(Stored data entries)

—————

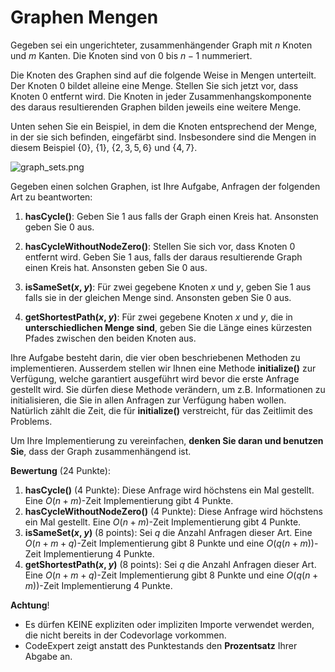 # Graphen Mengen

Gegeben sei ein ungerichteter, zusammenhängender Graph mit $n$ Knoten und $m$ Kanten. Die Knoten sind von $0$ bis $n-1$ 
nummeriert. 

Die Knoten des Graphen sind auf die folgende Weise in Mengen unterteilt. Der Knoten $0$ bildet alleine eine Menge.
Stellen Sie sich jetzt vor, dass Knoten $0$ entfernt wird. Die Knoten in jeder Zusammenhangskomponente des daraus resultierenden Graphen bilden jeweils eine weitere Menge.

Unten sehen Sie ein Beispiel, in dem die Knoten entsprechend der Menge, in der sie sich befinden, eingefärbt sind. Insbesondere sind die Mengen in diesem Beispiel $\{0\}$, $\{1\}$, $\{2, 3, 5, 6\}$ und $\{4, 7\}$.

![graph_sets.png](/cx_project_file/X3CJPbWziH2phLoFv)

Gegeben einen solchen Graphen, ist Ihre Aufgabe, Anfragen der folgenden Art zu beantworten:

1. **hasCycle()**: Geben Sie $1$ aus falls der Graph einen Kreis hat. Ansonsten geben Sie $0$ aus.

2. **hasCycleWithoutNodeZero()**: Stellen Sie sich vor, dass Knoten $0$ entfernt wird. Geben Sie $1$ aus, falls der daraus resultierende Graph einen Kreis hat. Ansonsten geben Sie $0$ aus.

3. **isSameSet($x$, $y$)**: Für zwei gegebene Knoten $x$ und $y$, geben Sie $1$ aus falls sie in der gleichen Menge sind. Ansonsten geben Sie $0$ aus.

4. **getShortestPath($x$, $y$)**: Für zwei gegebene Knoten $x$ und $y$, die in **unterschiedlichen Menge sind**, geben Sie die Länge eines kürzesten Pfades zwischen den beiden Knoten aus.

Ihre Aufgabe besteht darin, die vier oben beschriebenen Methoden zu implementieren. 
Ausserdem stellen wir Ihnen eine Methode **initialize()** zur Verfügung, welche garantiert ausgeführt wird bevor die erste Anfrage gestellt wird. 
Sie dürfen diese Methode verändern, um z.B. Informationen zu initialisieren, die Sie in allen Anfragen zur Verfügung haben wollen. 
Natürlich zählt die Zeit, die für **initialize()** verstreicht, für das Zeitlimit des Problems.

Um Ihre Implementierung zu vereinfachen, **denken Sie daran und benutzen Sie**, dass der Graph zusammenhängend ist.

**Bewertung** (24 Punkte):

1. **hasCycle()** (4 Punkte): Diese Anfrage wird höchstens ein Mal gestellt. Eine $O(n+m)$-Zeit Implementierung gibt $4$ Punkte.
2. **hasCycleWithoutNodeZero()** (4 Punkte): Diese Anfrage wird höchstens ein Mal gestellt. Eine $O(n+m)$-Zeit Implementierung gibt $4$ Punkte.
3. **isSameSet($x$, $y$)** (8 points): Sei $q$ die Anzahl Anfragen dieser Art. Eine $O(n+m+q)$-Zeit Implementierung gibt 8 Punkte und eine $O(q(n+m))$-Zeit Implementierung 4 Punkte.
4. **getShortestPath($x$, $y$)** (8 points): Sei $q$ die Anzahl Anfragen dieser Art. Eine $O(n+m+q)$-Zeit Implementierung gibt 8 Punkte und eine $O(q(n+m))$-Zeit Implementierung 4 Punkte.

**Achtung**!

- Es dürfen KEINE expliziten oder impliziten Importe verwendet werden, die nicht bereits in der Codevorlage vorkommen.
- CodeExpert zeigt anstatt des Punktestands den **Prozentsatz** Ihrer Abgabe an.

—————

**AIM OF THE TASK**
Scan the data for the word "Implementierung" and copy every line where it shows up.

**RESULT OF THE EXERCISE**
Um Ihre Implementierung zu vereinfachen, **denken Sie daran und benutzen Sie**, dass der Graph zusammenhängend ist.
1. **hasCycle()** (4 Punkte): Diese Anfrage wird höchstens ein Mal gestellt. Eine $O(n+m)$-Zeit Implementierung gibt $4$ Punkte.
2. **hasCycleWithoutNodeZero()** (4 Punkte): Diese Anfrage wird höchstens ein Mal gestellt. Eine $O(n+m)$-Zeit Implementierung gibt $4$ Punkte.
3. **isSameSet($x$, $y$)** (8 points): Sei $q$ die Anzahl Anfragen dieser Art. Eine $O(n+m+q)$-Zeit Implementierung gibt 8 Punkte und eine $O(q(n+m))$-Zeit Implementierung 4 Punkte.
4. **getShortestPath($x$, $y$)** (8 points): Sei $q$ die Anzahl Anfragen dieser Art. Eine $O(n+m+q)$-Zeit Implementierung gibt 8 Punkte und eine $O(q(n+m))$-Zeit Implementierung 4 Punkte.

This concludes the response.